Убийство в губернской гимназии
Посвящается Ирине Широковой,
происходящей из рода Нефедьевых.
Весна 1881 года была ранней, и ледоход на Волге и на Оке начался в один день, словно по команде. Случилось это второго марта. Как будто природа ждала трагического акта цареубийства, ставшего ей сигналом…
Через неделю лед сошел, Волга с Окой очистились, и на них началась жизнь. Та жизнь, что возникает каждый год – подготовка к навигации! Зафырчали в затонах отзимовавшие пароходы, артельщики выкрасили заново дебаркадеры, на пристанские склады завезли первые тюки. Общество транспортирования кладей «Надежда» арендовало часть Гребневской пристани. Неожиданно в десять часов утра там появилось семь человек с ломами. Они споро вскрыли засовы на складе и принялись выносить из него кошму и войлоки. На робкое замечание сторожа, что воровать нехорошо, его обругали по матери и велели погулять с полчаса. Так бы и утащили товар – что мог сделать один караульщик с семерыми сердитыми мужиками, но случайно на пристань заглянули два грузчика. Одним из них был Мустафа Саберов, самый сильный в Нижнем Новгороде человек. Молодой, рослый и очень толстый, Мустафа отличается спокойным и добродушным нравом.

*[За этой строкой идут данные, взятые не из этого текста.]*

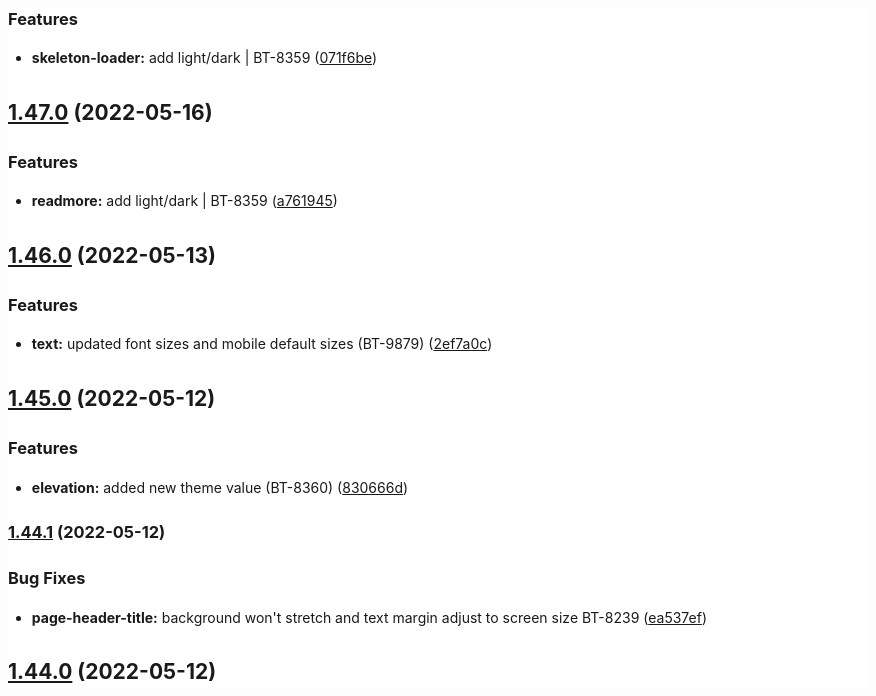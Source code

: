 
### Features

* **skeleton-loader:** add light/dark | BT-8359 ([071f6be](https://gitlab.com/gamestopcorp/platform/blockchain/nft-web-components/commit/071f6be2fea3ccd0d94f168fdb1c6f12e0323db8))

## [1.47.0](https://gitlab.com/gamestopcorp/platform/blockchain/nft-web-components/compare/v1.46.0...v1.47.0) (2022-05-16)


### Features

* **readmore:** add light/dark | BT-8359 ([a761945](https://gitlab.com/gamestopcorp/platform/blockchain/nft-web-components/commit/a761945e847a2d683fdf58c248bef43a34ed2abb))

## [1.46.0](https://gitlab.com/gamestopcorp/platform/blockchain/nft-web-components/compare/v1.45.0...v1.46.0) (2022-05-13)


### Features

* **text:** updated font sizes and mobile default sizes (BT-9879) ([2ef7a0c](https://gitlab.com/gamestopcorp/platform/blockchain/nft-web-components/commit/2ef7a0c30083d12a20ba5cc96075d45dd2eeabdc))

## [1.45.0](https://gitlab.com/gamestopcorp/platform/blockchain/nft-web-components/compare/v1.44.1...v1.45.0) (2022-05-12)


### Features

* **elevation:** added new theme value (BT-8360) ([830666d](https://gitlab.com/gamestopcorp/platform/blockchain/nft-web-components/commit/830666dee0d6f128c2ad9a3d14b4335468e52478))

### [1.44.1](https://gitlab.com/gamestopcorp/platform/blockchain/nft-web-components/compare/v1.44.0...v1.44.1) (2022-05-12)


### Bug Fixes

* **page-header-title:** background won't stretch and text margin adjust to screen size BT-8239 ([ea537ef](https://gitlab.com/gamestopcorp/platform/blockchain/nft-web-components/commit/ea537efeb095c6964ee0a2b1a240fc7911d529fe))

## [1.44.0](https://gitlab.com/gamestopcorp/platform/blockchain/nft-web-components/compare/v1.43.0...v1.44.0) (2022-05-12)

Никогда он не дрался и не скандалил, а мог бы наломать изрядно боков… Но, увидев столь наглую обчистку хозяйских сусеков, богатырь возмутился и дал налетчикам отпор. Он схватил двоих ближайших за грудки, приподнял на аршин и отбросил, как котят. Ребята, впечатленные этим, стали пятиться. И тут откуда-то из-за спины сторожа выскочил неизвестный человек и сунул Саберову в спину нож. Мустафа сразу же сел на колени, а налетчики, бросив добычу, разбежались.